All other fronts positions, located before and after T_o, will not intersect but will concentrate in regions (12) and (13). So, the dimensions of the area will be determined by the difference between the isochrones value and T_o.

Thus, an in-phase interaction of waves from different sources (focusing) will occur only in the proximity of x_f. At other points, to a greater or lesser extent, the accumulable signal will be weaker due to the antiphase interference effect. The power-stream will change according to the signal amplitudes as it shows by (14). Therefore the density of elastic energy will reach the maximum value in the focusing zone near x_f.

There are three types of elastic wave sources in the practice of seismic exploration of mineral deposits: 1) explosive (explosives placed in special wells); 2) non-explosive pulsed (mechanical, pneumatic, electro-dynamic impact or explosion in an isolated space); and 3) vibrational (a vibrational platform on a heavy truck chassis). There are no significant restrictions on the use of the above-mentioned sources of elastic waves to stimulate the reservoir, but some important factors should be considered. Different source types have different energy characteristics, as well as different risks of environmental damage. Presently the most common method for excitation of elastic waves is the vibration method. Apart from the degree of environmental safety they afford, such sources have wide control ranges in frequency and duration of elastic impacts as well as advanced automatic controls for equipment operation.

In order to demonstrate the feasibility of the invention under consideration, and the possibility of achieving the main objective, regulated energy levels and the duration of the elastic effect are used in a digital model of the propagation of elastic oscillations in an infinite continuous medium. This type of simulation is an alternative approach to a difficult, costly field test.
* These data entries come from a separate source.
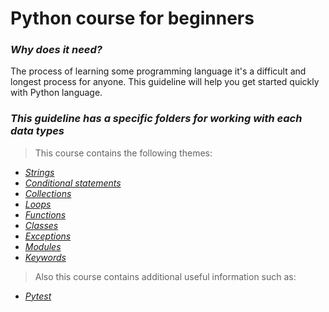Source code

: # Python course for beginners

### _Why does it need?_

The process of learning some programming language it's a difficult and longest process for anyone.
This guideline will help you get started quickly with Python language.

### _This guideline has a specific folders for working with each data types_
> This course contains the following themes:
- [_Strings_](https://github.com/philip136/pythonCourseForBeginners/blob/development/strings/strings.md)
- [_Conditional statements_](https://github.com/philip136/pythonCourseForBeginners/blob/development/conditional_statements/conditional_statements.md)
- [_Collections_](https://github.com/philip136/pythonCourseForBeginners/blob/development/collections/collections.md)
- [_Loops_](https://github.com/philip136/pythonCourseForBeginners/blob/development/loops/loops.md)
- [_Functions_](https://github.com/philip136/pythonCourseForBeginners/blob/development/functions/functions.md)
- [_Classes_](https://github.com/philip136/pythonCourseForBeginners/blob/development/classes/classes.md)
- [_Exceptions_](https://github.com/philip136/pythonCourseForBeginners/blob/development/exceptions/exceptions.md)
- [_Modules_](https://github.com/philip136/pythonCourseForBeginners/blob/development/modules/modules.md)
- [_Keywords_](https://github.com/philip136/pythonCourseForBeginners/blob/development/keywords/keywords.md)

> Also this course contains additional useful information such as:
- [_Pytest_](https://github.com/philip136/pythonCourseForBeginners/blob/development/pytest/installation.md)
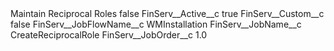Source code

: <?xml version="1.0" encoding="UTF-8"?>
<CustomMetadata xmlns="http://soap.sforce.com/2006/04/metadata" xmlns:xsi="http://www.w3.org/2001/XMLSchema-instance" xmlns:xsd="http://www.w3.org/2001/XMLSchema">
    <label>Maintain Reciprocal Roles</label>
    <protected>false</protected>
    <values>
        <field>FinServ__Active__c</field>
        <value xsi:type="xsd:boolean">true</value>
    </values>
    <values>
        <field>FinServ__Custom__c</field>
        <value xsi:type="xsd:boolean">false</value>
    </values>
    <values>
        <field>FinServ__JobFlowName__c</field>
        <value xsi:type="xsd:string">WMInstallation</value>
    </values>
    <values>
        <field>FinServ__JobName__c</field>
        <value xsi:type="xsd:string">CreateReciprocalRole</value>
    </values>
    <values>
        <field>FinServ__JobOrder__c</field>
        <value xsi:type="xsd:double">1.0</value>
    </values>
</CustomMetadata>
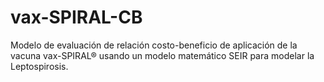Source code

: # vax-SPIRAL-CB

Modelo de evaluación de relación costo-beneficio de aplicación de la vacuna vax-SPIRAL® usando un modelo matemático SEIR para modelar la Leptospirosis.
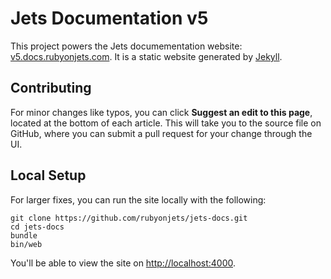 # Jets Documentation v5

This project powers the Jets documementation website: [v5.docs.rubyonjets.com](http://v5.docs.rubyonjets.com).  It is a static website generated by [Jekyll](https://jekyllrb.com/).

## Contributing

For minor changes like typos, you can click **Suggest an edit to this page**, located at the bottom of each article. This will take you to the source file on GitHub, where you can submit a pull request for your change through the UI.

## Local Setup

For larger fixes, you can run the site locally with the following:

    git clone https://github.com/rubyonjets/jets-docs.git
    cd jets-docs
    bundle
    bin/web

You'll be able to view the site on [http://localhost:4000](http://localhost:4000).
FIG. 2 shows the initial conditions of modeling. The position of the oscillation sources on the day surface (21) is assumed to be symmetric with respect to the central point of the coordinates system and is determined by the number of such sources Nx, Ny and the steps dX, dY of their placement along the X and Y axes, respectively. For a given velocity of elastic waves propagation V and the focusing point in the lower half-space x_f the distribution of elastic energy density in the bounded region—the “cube” (22)—is calculated given the position of the center at point x_o and by dimensions along the corresponding coordinate axes. The sweep-signal (23) is determined by the values of the maximum and minimum boundary frequencies f_max, f_min at the time interval 0-t_max, at a which the maximum amplitude=1. The power flux density is calculated in Joules per second (watts) per unit area (square meters)−[J/(m²*s)].

The main factors that affect the distribution of energy of elastic waves propagating in a continuous medium are geometric divergence and power absorption. The first factor expresses the law of the energy conservation. In the given case, the consequence of such a law is a decrease in energy density in proportion to the increase in the area of the wave front surface which has been moved continuously away from the source. The second factor is determined by the properties of the rock massif as a porous environment saturated with liquid or gas.
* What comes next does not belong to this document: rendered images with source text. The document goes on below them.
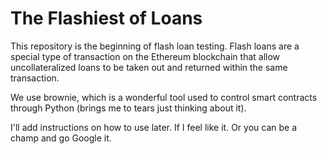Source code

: ﻿# The Flashiest of Loans

This repository is the beginning of flash loan testing. Flash loans are a special type of transaction on the Ethereum blockchain that allow uncollateralized loans to be taken out and returned within the same transaction.

We use brownie, which is a wonderful tool used to control smart contracts through Python (brings me to tears just thinking about it).

I'll add instructions on how to use later. If I feel like it. Or you can be a champ and go Google it.
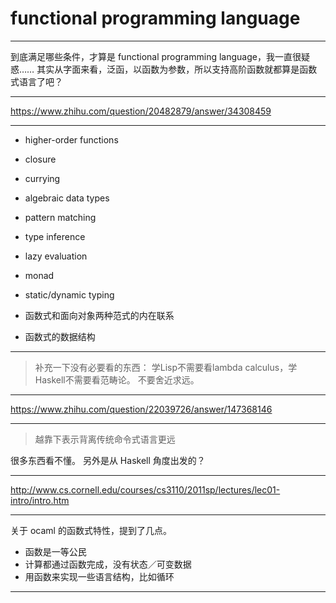 # functional programming language

---

到底满足哪些条件，才算是 functional programming language，我一直很疑惑……
其实从字面来看，泛函，以函数为参数，所以支持高阶函数就都算是函数式语言了吧？

---

https://www.zhihu.com/question/20482879/answer/34308459

---

- higher-order functions
- closure
- currying
- algebraic data types
- pattern matching
- type inference

- lazy evaluation
- monad
- static/dynamic typing
- 函数式和面向对象两种范式的内在联系
- 函数式的数据结构

---

> 补充一下没有必要看的东西：
> 学Lisp不需要看lambda calculus，学Haskell不需要看范畴论。
> 不要舍近求远。

---

https://www.zhihu.com/question/22039726/answer/147368146

---

> 越靠下表示背离传统命令式语言更远

很多东西看不懂。
另外是从 Haskell 角度出发的？

---

http://www.cs.cornell.edu/courses/cs3110/2011sp/lectures/lec01-intro/intro.htm

---

关于 ocaml 的函数式特性，提到了几点。

- 函数是一等公民
- 计算都通过函数完成，没有状态／可变数据
- 用函数来实现一些语言结构，比如循环

---
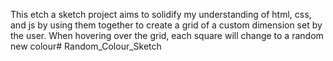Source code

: This etch a sketch project aims to solidify my understanding of html, css, and js by using them together to create a grid of a custom dimension set by the user. When hovering over the grid, each square will change to a random new colour# Random_Colour_Sketch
The elastic medium could be described for the ray-approximation in the generalized form as

$\sum _{n=0}^{2N}{\vartheta }_n\frac{{\partial }^{n+2}}{\partial t^{n+2}}\left[U\left(\stackrel{\_}{x},t\right)\right]=\sum _{n=0}^{2N}{\mu }_n\Delta \left\{\frac{{\partial }^n}{\partial t^n}\left[U\left(\stackrel{\_}{x},t\right)\right]\right\},$

where U(.)—the amplitude of elastic wave; Δ is the Laplace operator; ϑ_n=ρν_n; ρ—the density; ν_n,μ_n—rheological modules of the medium that slowly change in spatial coordinates and do not depend on time .

This form of the equation describes all dissipation mechanisms of elastic energy, including ones most used in similar considerations:

• • Hooke's body, characterized by the fact that there are only purely elastic stresses in the environment;
  • Kelvin-Voigt body, in which along with elastic forces there are additional stresses due to viscosity, proportional to the velocity of deformation;
  • Maxwell's body, in which the tensions arise during deformation and gradually relax, such that when the load is lifted, the body does not return to the previous state; there are always residual deformations;
  • Standard linear body, which takes into account both of these absorption mechanisms.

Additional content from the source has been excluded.